Making of Newton Protocol

I recently participated in the PC 4k intro category in the Revision 2019 demoscene competition with my entry “Newton Protocol” and placed 1st. I was responsible for the intro’s coding and graphics, while dixan composed the music for the intro. The basic rule of the competition is that you must create an executable or a website that is only 4096 bytes in size. This means that everything must be generated with math and algorithms; you cannot otherwise fit images, video or audio files into such a small memory space. In this article I go over the rendering pipeline of my intro, Newton Protocol. You can view the end result below or click here to see how it looked live at Revision, or visit pouet to comment on and download the final entry. For competing entries and other stuff revision click here.

Ray marching distance fields are a very common technique in 4k intros as these enable the definition of complex shapes with very few lines of code. The downside, however, is the performance of the code. To render your scene you must find intersection point with rays and your scene, first to figure out what you see i.e. ray from camera and then subsequent rays to lights from the object to compute lighting. In ray marching you don’t find these intersections in single step, but rather you take several small steps along the ray and have to evaluate all objects at each point. With ray tracing on the other hand, you find the exact intersection by testing each object only once, but you are very limited in what shapes you can make, since you must have a formula for each to calculate intersection with a ray.

In this intro I wanted to simulate very accurate lighting.
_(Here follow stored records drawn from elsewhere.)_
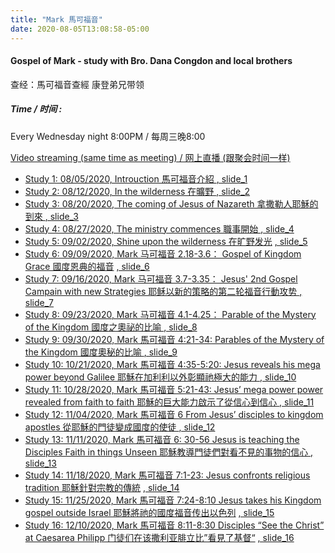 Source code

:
```yaml
---
title: "Mark 馬可福音"
date: 2020-08-05T13:08:58-05:00
---
```


#### Gospel of Mark - study with Bro. Dana Congdon and local brothers
查经：馬可福音查經 康登弟兄带领

##### Time / 时间 :
Every Wednesday night 8:00PM / 每周三晚8:00

[Video streaming (same time as meeting) / 网上直播 (跟聚会时间一样)](https://www.youtube.com/channel/UC7UZEHXdMH0Y3DwmdzITyow)

* [Study 1: 08/05/2020, Introuction 馬可福音介紹 ](https://youtu.be/SwZ5gETpfo0?t=98https://youtu.be/nHVP9hS6llc?t=388) [, slide_1 ](/wed_study/slides/Mark/01markCBM2020-CHI.pdf)
* [Study 2: 08/12/2020, In the wilderness 在曠野 ](https://youtu.be/Fkz0nJBiY1c?t=6) [, slide_2 ](/wed_study/slides/Mark/02markCBM2020-CHI.pdf)
* [Study 3: 08/20/2020, The coming of Jesus of Nazareth 拿撒勒人耶穌的到來 ](https://youtu.be/IRtW6F2NI8g?t=178) [, slide_3 ](/wed_study/slides/Mark/03markCBM2020-CHI.pdf)
* [Study 4: 08/27/2020, The ministry commences 職事開始 ](https://youtu.be/ezDKZY6xjE4?t=85) [, slide_4 ](/wed_study/slides/Mark/04markCBM2020-CHI.pdf)
* [Study 5: 09/02/2020, Shine upon the wilderness 在旷野发光](https://youtu.be/QtJ6N6pyKgE?t=10) [, slide_5 ](/wed_study/slides/Mark/05markCBM2020-CHI.pdf)
* [Study 6: 09/09/2020,  Mark 马可福音 2.18-3.6： Gospel of Kingdom Grace 國度恩典的福音](https://youtu.be/i8mqsb_WGj0?t=206) [, slide_6 ](/wed_study/slides/Mark/06markCBM2020-CHI.pdf)
* [Study 7: 09/16/2020, Mark 马可福音 3.7-3.35： Jesus' 2nd Gospel Campain with new Strategies 耶稣以新的策略的第二轮福音行動攻势 ](https://youtu.be/9DnYdlCW3Oc?t=201) [, slide_7 ](/wed_study/slides/Mark/07MarkCBM2020-CHI.pdf)
* [Study 8: 09/23/2020, Mark 马可福音 4.1-4.25： Parable of the Mystery of the Kingdom 國度之奧祕的比喻 ](https://youtu.be/LmJzi-VPSCE?t=412) [, slide_8 ](/wed_study/slides/Mark/08MarkCBM2020-CHI.pdf)
* [Study 9: 09/30/2020, Mark 馬可福音 4:21-34: Parables of the Mystery of the Kingdom 國度奧秘的比喻 ](https://youtu.be/vu59eX2fMn4?t=42) [, slide_9 ](/wed_study/slides/Mark/09markCBM2020-CHI.pdf)
* [Study 10: 10/21/2020, Mark 馬可福音 4:35-5:20: Jesus reveals his mega power beyond Galilee 耶穌在加利利以外彰顯祂極大的能力 ](https://youtu.be/JLYUmQzFmdI?t=120) [, slide_10 ](/wed_study/slides/Mark/10markCBM2020-CHI.pdf)
* [Study 11: 10/28/2020, Mark 馬可福音 5:21-43: Jesus’ mega power power revealed from faith to faith 耶穌的巨大能力啟示了從信心到信心 ](https://youtu.be/WoCj9O3XtmU?t=279) [, slide_11 ](/wed_study/slides/Mark/11markCBM2020_CHI.pdf)
* [Study 12: 11/04/2020, Mark 馬可福音 6 From Jesus’ disciples to kingdom apostles 從耶穌的門徒變成國度的使徒 ](https://youtu.be/nSo-ukZOUxo?t=148) [, slide_12 ](/wed_study/slides/Mark/12MarkCBM2020_CHI.pdf)
* [Study 13: 11/11/2020, Mark 馬可福音 6: 30-56 Jesus is teaching the Disciples Faith in things Unseen  耶穌教導門徒們對看不見的事物的信心 ](https://www.youtube.com/watch?v=sonVW11HgZM) [, slide_13 ](/wed_study/slides/Mark/13MarkCBM2020_CHI.pdf)
* [Study 14: 11/18/2020, Mark 馬可福音 7:1-23: Jesus confronts religious tradition 耶穌針對宗教的傳統](https://youtu.be/7BIliCuerSI?t=291) [, slide_14 ](/wed_study/slides/Mark/14MarkCBM2020_CHI.pdf)
* [Study 15: 11/25/2020, Mark 馬可福音 7:24-8:10  Jesus takes his Kingdom gospel outside Israel 耶穌將祂的國度福音传出以色列](https://youtu.be/rD5tWUEXjzM?t=157) [, slide_15 ](/wed_study/slides/Mark/15MarkCBM2020_CHI.pdf)
* [Study 16: 12/10/2020, Mark 馬可福音 8:11-8:30  Disciples “See the Christ” at Caesarea Philipp 门徒们在该撒利亚腓立比”看見了基督“](https://youtu.be/ffuVTIRlsvM?t=70) [, slide_16 ](/wed_study/slides/Mark/16MarkCBM2020_CHI.pdf)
As this requires bouncing millions of rays around the scene, ray tracing seemed like a good approach to achieve this effect. I limited myself to only a single shape — a sphere — because ray-sphere intersection is relatively simple to calculate. Even the walls of the intro are actually just very large spheres. This also made the physics simulation simple; there was only collisions between spheres to consider.

To illustrate of the amount of code that can fit into 4096 bytes, below is the full source code of the final intro. All the parts except for the HTML at the bottom is encoded as a PNG image to compress this into a smaller space. Without this compression, the code would otherwise be nearly 8900 bytes in size. The synth is stripped-down version of SoundBox. For packing the code into this minimized format, I used Google’s Closure Compiler and Shader Minifier. Finally nearly everything is compressed into PNG with JsExe. The source code of my previous 4k intro, Core Critical, can be referenced for the full compilation pipeline as it is identical to the one used here.
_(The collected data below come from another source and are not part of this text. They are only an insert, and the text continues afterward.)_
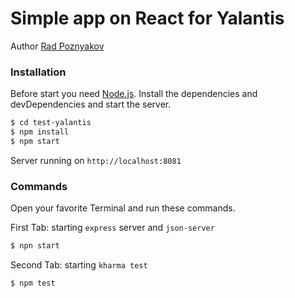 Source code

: # Simple app on React for Yalantis
Author [Rad Poznyakov](https://www.facebook.com/radpoznyakov)

### Installation
Before start you need [Node.js](https://nodejs.org/).
Install the dependencies and devDependencies and start the server.

```sh
$ cd test-yalantis
$ npm install
$ npm start
```
Server running on `http://localhost:8081`

### Commands

Open your favorite Terminal and run these commands.

First Tab: starting `express` server and `json-server`
```sh
$ npn start
```

Second Tab: starting `kharma test`
```sh
$ npm test
``` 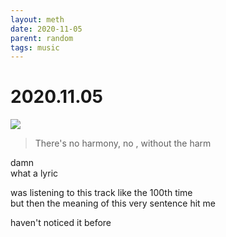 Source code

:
 ```yaml
---
layout: meth
date: 2020-11-05
parent: random
tags: music
---
```

# 2020.11.05
![](https://s2.loli.net/2021/12/25/FMvbLqtYVnSNoam.png)

> There's no harmony, no , without the harm

damn  
what a lyric

was listening to this track like the 100th time  
but then the meaning of this very sentence hit me  

haven't noticed it before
The music and synth were implemented purely in Javascript. The WebGL portion is split into two parts (highlighted in green) and setups the rendering pipeline. The physics and ray tracer elements are GLSL shaders. While the rest of the code is encoded into a PNG image, the HTML part is added to the bottom of resulting image file as is. Browser ignores the image data and only runs the HTML code which in turn decodes the PNG back to javascript, and executes it.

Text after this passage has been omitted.